One type of variation in the genome is variation in the number of repeated cytosine-adenine-
guanine nucleotide sequences (CAG repeats). When the size of these repeats is beyond
specific pathogenic thresholds in or near specific genes, they lead to the onset of several severe
neurodegenerative diseases. One such case is the large CAG repeat sizes in the huntingtin (HTT)
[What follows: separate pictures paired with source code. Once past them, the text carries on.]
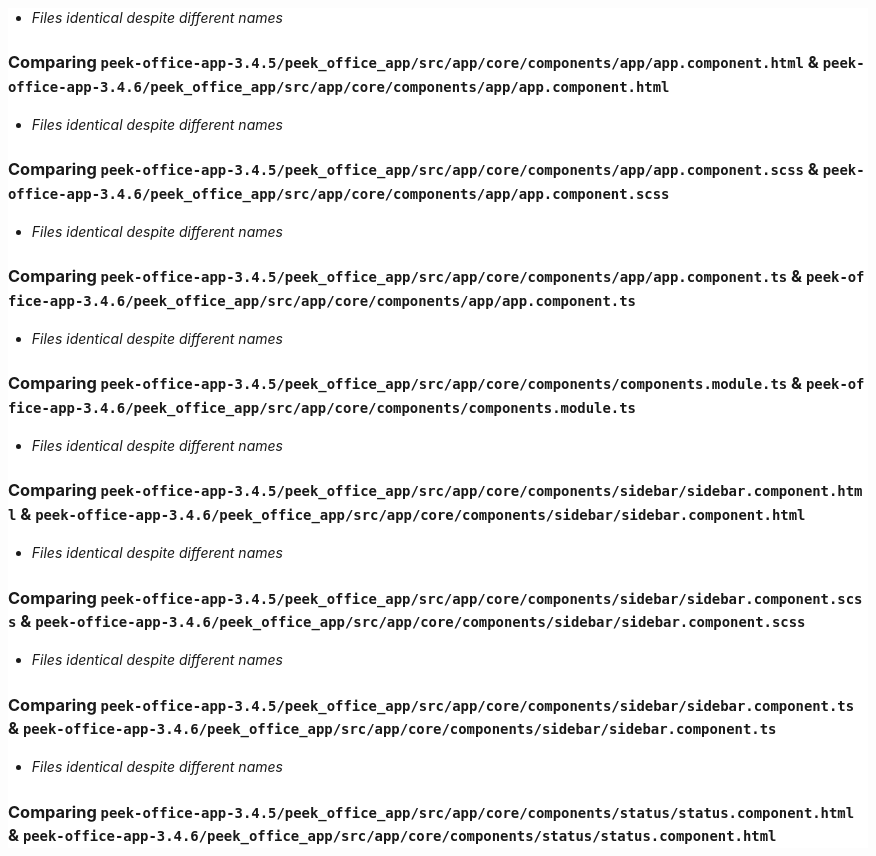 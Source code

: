  * *Files identical despite different names*

### Comparing `peek-office-app-3.4.5/peek_office_app/src/app/core/components/app/app.component.html` & `peek-office-app-3.4.6/peek_office_app/src/app/core/components/app/app.component.html`

 * *Files identical despite different names*

### Comparing `peek-office-app-3.4.5/peek_office_app/src/app/core/components/app/app.component.scss` & `peek-office-app-3.4.6/peek_office_app/src/app/core/components/app/app.component.scss`

 * *Files identical despite different names*

### Comparing `peek-office-app-3.4.5/peek_office_app/src/app/core/components/app/app.component.ts` & `peek-office-app-3.4.6/peek_office_app/src/app/core/components/app/app.component.ts`

 * *Files identical despite different names*

### Comparing `peek-office-app-3.4.5/peek_office_app/src/app/core/components/components.module.ts` & `peek-office-app-3.4.6/peek_office_app/src/app/core/components/components.module.ts`

 * *Files identical despite different names*

### Comparing `peek-office-app-3.4.5/peek_office_app/src/app/core/components/sidebar/sidebar.component.html` & `peek-office-app-3.4.6/peek_office_app/src/app/core/components/sidebar/sidebar.component.html`

 * *Files identical despite different names*

### Comparing `peek-office-app-3.4.5/peek_office_app/src/app/core/components/sidebar/sidebar.component.scss` & `peek-office-app-3.4.6/peek_office_app/src/app/core/components/sidebar/sidebar.component.scss`

 * *Files identical despite different names*

### Comparing `peek-office-app-3.4.5/peek_office_app/src/app/core/components/sidebar/sidebar.component.ts` & `peek-office-app-3.4.6/peek_office_app/src/app/core/components/sidebar/sidebar.component.ts`

 * *Files identical despite different names*

### Comparing `peek-office-app-3.4.5/peek_office_app/src/app/core/components/status/status.component.html` & `peek-office-app-3.4.6/peek_office_app/src/app/core/components/status/status.component.html`
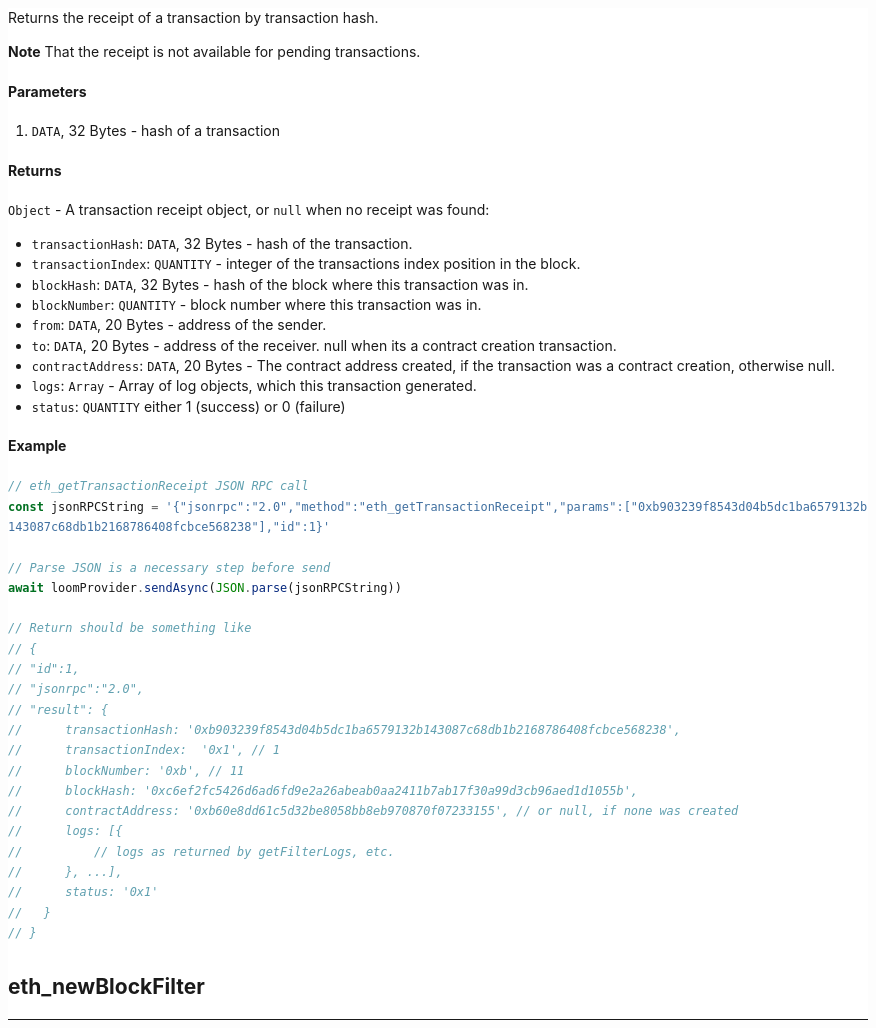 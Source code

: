 Returns the receipt of a transaction by transaction hash.

**Note** That the receipt is not available for pending transactions.

#### Parameters

1.  `DATA`, 32 Bytes - hash of a transaction

#### Returns

`Object` - A transaction receipt object, or `null` when no receipt was found:

- `transactionHash`: `DATA`, 32 Bytes - hash of the transaction.
- `transactionIndex`: `QUANTITY` - integer of the transactions index position in the block.
- `blockHash`: `DATA`, 32 Bytes - hash of the block where this transaction was in.
- `blockNumber`: `QUANTITY` - block number where this transaction was in.
- `from`: `DATA`, 20 Bytes - address of the sender.
- `to`: `DATA`, 20 Bytes - address of the receiver. null when its a contract creation transaction.
- `contractAddress`: `DATA`, 20 Bytes - The contract address created, if the transaction was a contract creation, otherwise null.
- `logs`: `Array` - Array of log objects, which this transaction generated.
- `status`: `QUANTITY` either 1 (success) or 0 (failure)

#### Example

```Javascript
// eth_getTransactionReceipt JSON RPC call
const jsonRPCString = '{"jsonrpc":"2.0","method":"eth_getTransactionReceipt","params":["0xb903239f8543d04b5dc1ba6579132b143087c68db1b2168786408fcbce568238"],"id":1}'

// Parse JSON is a necessary step before send
await loomProvider.sendAsync(JSON.parse(jsonRPCString))

// Return should be something like
// {
// "id":1,
// "jsonrpc":"2.0",
// "result": {
//      transactionHash: '0xb903239f8543d04b5dc1ba6579132b143087c68db1b2168786408fcbce568238',
//      transactionIndex:  '0x1', // 1
//      blockNumber: '0xb', // 11
//      blockHash: '0xc6ef2fc5426d6ad6fd9e2a26abeab0aa2411b7ab17f30a99d3cb96aed1d1055b',
//      contractAddress: '0xb60e8dd61c5d32be8058bb8eb970870f07233155', // or null, if none was created
//      logs: [{
//          // logs as returned by getFilterLogs, etc.
//      }, ...],
//      status: '0x1'
//   }
// }
```

## eth_newBlockFilter

--- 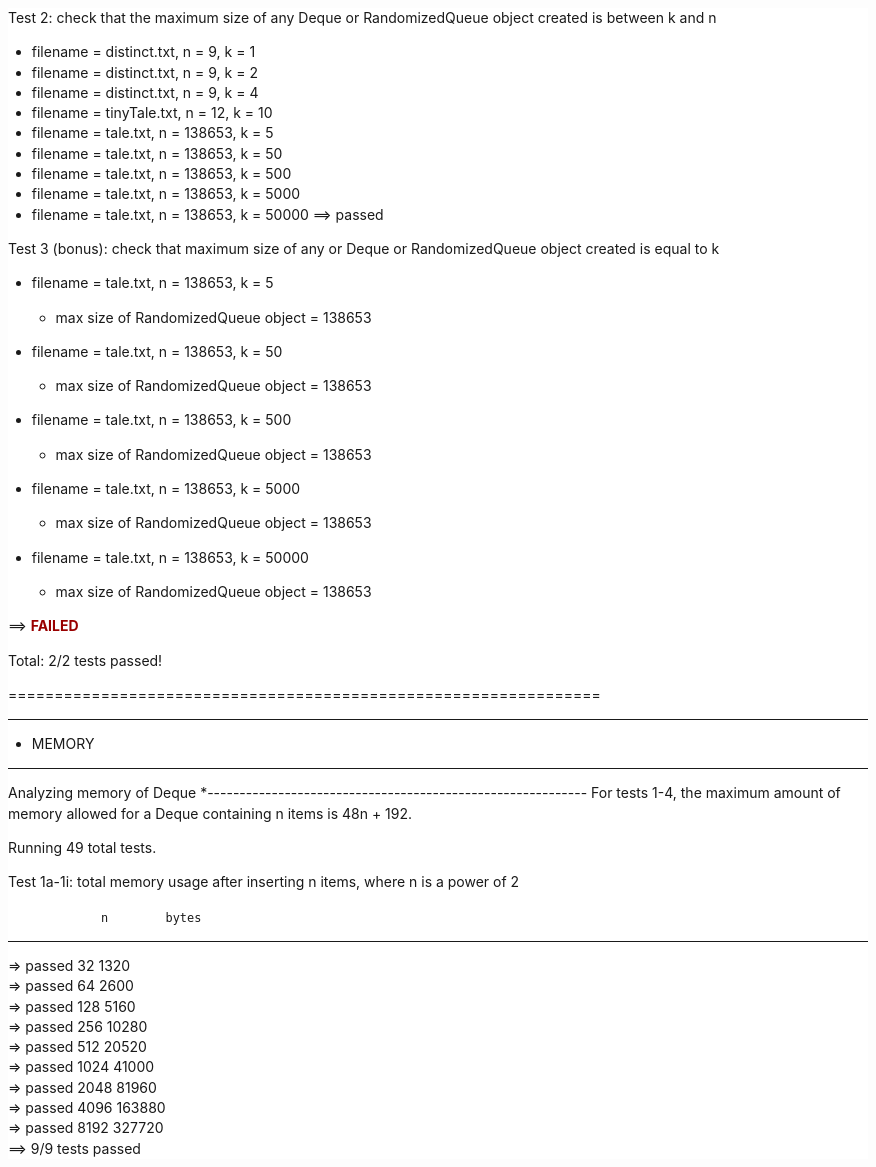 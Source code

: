 Test 2: check that the maximum size of any Deque or RandomizedQueue object
        created is between k and n
  * filename = distinct.txt, n = 9, k = 1
  * filename = distinct.txt, n = 9, k = 2
  * filename = distinct.txt, n = 9, k = 4
  * filename = tinyTale.txt, n = 12, k = 10
  * filename = tale.txt, n = 138653, k = 5
  * filename = tale.txt, n = 138653, k = 50
  * filename = tale.txt, n = 138653, k = 500
  * filename = tale.txt, n = 138653, k = 5000
  * filename = tale.txt, n = 138653, k = 50000
==&gt; passed

Test 3 (bonus): check that maximum size of any or Deque or RandomizedQueue object
                created is equal to k
  * filename = tale.txt, n = 138653, k = 5
    - max size of RandomizedQueue object = 138653

  * filename = tale.txt, n = 138653, k = 50
    - max size of RandomizedQueue object = 138653

  * filename = tale.txt, n = 138653, k = 500
    - max size of RandomizedQueue object = 138653

  * filename = tale.txt, n = 138653, k = 5000
    - max size of RandomizedQueue object = 138653

  * filename = tale.txt, n = 138653, k = 50000
    - max size of RandomizedQueue object = 138653

==&gt; <font color = #990000><b>FAILED</b></font>

Total: 2/2 tests passed!


================================================================



********************************************************************************
*  MEMORY
********************************************************************************

Analyzing memory of Deque
*-----------------------------------------------------------
For tests 1-4, the maximum amount of memory allowed for a Deque
containing n items is 48n + 192.

Running 49 total tests.

Test 1a-1i: total memory usage after inserting n items,
            where n is a power of 2

                 n        bytes
----------------------------------------------------------
=&gt; passed       32         1320         
=&gt; passed       64         2600         
=&gt; passed      128         5160         
=&gt; passed      256        10280         
=&gt; passed      512        20520         
=&gt; passed     1024        41000         
=&gt; passed     2048        81960         
=&gt; passed     4096       163880         
=&gt; passed     8192       327720         
==&gt; 9/9 tests passed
gene leading to the onset of Huntington’s disease. Interestingly, recent studies have found that
CAG repeat sizes even within the non-pathogenic range are associated with health outcomes
such as cognitive function, depression, and body weight. In Chapter 6, we explored the possible
association between CAG repeat variation sizes below the pathogenic threshold (<36) in the
HTT gene and the metabolite levels measured by the Nightingale platform. Multilevel mixed-effects
and mediation analyses were conducted in pooled data from three large European cohorts
(n = 10,275). Our results showed that large non-pathogenic CAG repeat sizes were associated
with an unfavorable metabolomic profile, similar to that for an increased risk of cardiometabolic
diseases.
One of the advantages of metabolomics is the capability to measure “external” metabolites,
often referred to as xenobiotics, from medication use, diet, and environmental exposures and
contaminations. One such group of measured xenobiotics are the man-made per- and polyfluoroalkyl
substances (PFAS)—commonly known as “forever chemicals” due to their persistence in
the environment and the body. In addition to their persistent nature, high concentrations of PFAS
have been reported to be associated with severe health impact. Despite efforts to regulate their
production, PFAS levels remain detectable in the soil, drinking water, and human blood samples
in the Netherlands and Germany. In Chapter 7, we studied the associations between common
PFAS levels in blood, as measured by the Metabolon platform, and metabolomics and lipoprotein
profiles (Nightingale platform) of the general population in the Netherlands (NEO study) and
Germany (Rhineland study). Overall, PFAS metabolites were detectable in nearly all participants
of both studies. Furthermore, as confirmed by meta-analysis, PFAS levels were associated with an
unhealthy metabolomic profile characterized by increased fatty acids, low density lipoproteins,
and apolipoprotein B levels. These associations are reminiscent of the metabolomic profile for
increased risk of cardiometabolic diseases and were found to be particularly stronger in younger
individuals. These data indicate that PFAS are a health risk even in individuals that apparently
have not been exposed to high levels of PFAS.